> **PROBLEM REQUIREMENTS**
Search the records for "they". Report every line where it occurs.

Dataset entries
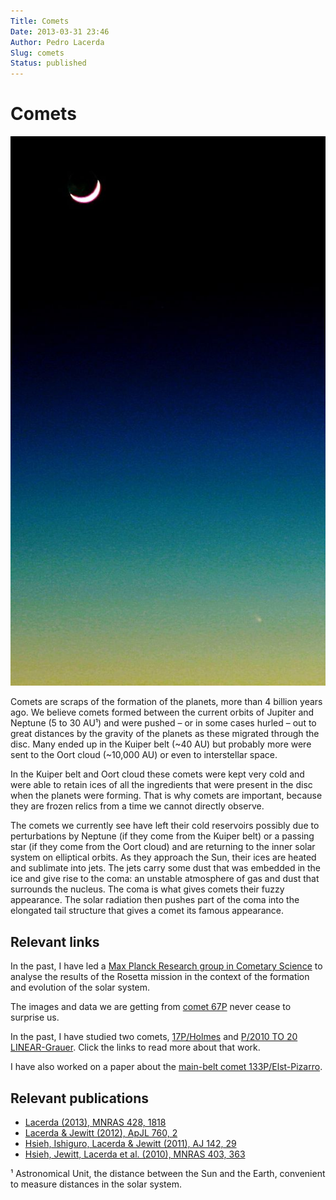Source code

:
 ```yaml
---
Title: Comets
Date: 2013-03-31 23:46
Author: Pedro Lacerda
Slug: comets
Status: published
---
```


# Comets

![Moon and comet C/2011 L4 from Stoneyford, NI on 2013-03-11.](figs/2013/03/2013-03-11-moon-and-c2011l4.jpg?w=290)


Comets are scraps of the formation of the planets, more than 4 billion years ago. We believe comets formed between the current orbits of Jupiter and Neptune (5 to 30 AU¹) and were pushed – or in some cases hurled – out to great distances by the gravity of the planets as these migrated through the disc. Many ended up in the Kuiper belt (\~40 AU) but probably more were sent to the Oort cloud (\~10,000 AU) or even to interstellar space.

In the Kuiper belt and Oort cloud these comets were kept very cold and were able to retain ices of all the ingredients that were present in the disc when the planets were forming. That is why comets are important, because they are frozen relics from a time we cannot directly observe.

The comets we currently see have left their cold reservoirs possibly due to perturbations by Neptune (if they come from the Kuiper belt) or a passing star (if they come from the Oort cloud) and are returning to the inner solar system on elliptical orbits. As they approach the Sun, their ices are heated and sublimate into jets. The jets carry some dust that was embedded in the ice and give rise to the coma: an unstable atmosphere of gas and dust that surrounds the nucleus. The coma is what gives comets their fuzzy appearance. The solar radiation then pushes part of the coma into the elongated tail structure that gives a comet its famous appearance.

## Relevant links

In the past, I have led a [Max Planck Research group in Cometary Science](cometary-science "Cometary Science") to analyse the results of the Rosetta mission in the context of the formation and evolution of the solar system.

The images and data we are getting from [comet 67P](http://lacerdapedro.wordpress.com/the-nucleus-of-comet-67p/ "The nucleus of comet 67P") never cease to surprise us.

In the past, I have studied two comets, [17P/Holmes](http://lacerdapedro.wordpress.com/the-coma-of-comet-17pholmes/ "The coma of comet 17P/Holmes") and [P/2010 TO 20 LINEAR-Grauer](http://lacerdapedro.wordpress.com/comet-linear-grauer-as-a-mini-29psw1/ "Comet LINEAR-Grauer as a mini-29P/SW1"). Click the links to read more about that work.

I have also worked on a paper about the [main-belt comet 133P/Elst-Pizarro](http://lacerdapedro.wordpress.com/the-seasonal-activity-of-mbc-133p/ "The Seasonal Activity of MBC 133P").

## Relevant publications

-   [Lacerda (2013), MNRAS 428, 1818](http://labs.adsabs.harvard.edu/ui/abs/2013MNRAS.428.1818L)
-   [Lacerda & Jewitt (2012), ApJL 760, 2](http://labs.adsabs.harvard.edu/ui/abs/2012ApJ...760L...2L)
-   [Hsieh, Ishiguro, Lacerda & Jewitt (2011), AJ 142, 29](http://labs.adsabs.harvard.edu/ui/abs/2011AJ....142...29H)
-   [Hsieh, Jewitt, Lacerda et al. (2010), MNRAS 403, 363](http://labs.adsabs.harvard.edu/ui/abs/2010MNRAS.403..363H)

¹ Astronomical Unit, the distance between the Sun and the Earth, convenient to measure distances in the solar system.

> **ANSWER BOX**
In the Kuiper belt and Oort cloud these comets were kept very cold and were able to retain ices of all the ingredients that were present in the disc when the planets were forming. That is why comets are important, because they are frozen relics from a time we cannot directly observe.
The comets we currently see have left their cold reservoirs possibly due to perturbations by Neptune (if they come from the Kuiper belt) or a passing star (if they come from the Oort cloud) and are returning to the inner solar system on elliptical orbits. As they approach the Sun, their ices are heated and sublimate into jets. The jets carry some dust that was embedded in the ice and give rise to the coma: an unstable atmosphere of gas and dust that surrounds the nucleus. The coma is what gives comets their fuzzy appearance. The solar radiation then pushes part of the coma into the elongated tail structure that gives a comet its famous appearance.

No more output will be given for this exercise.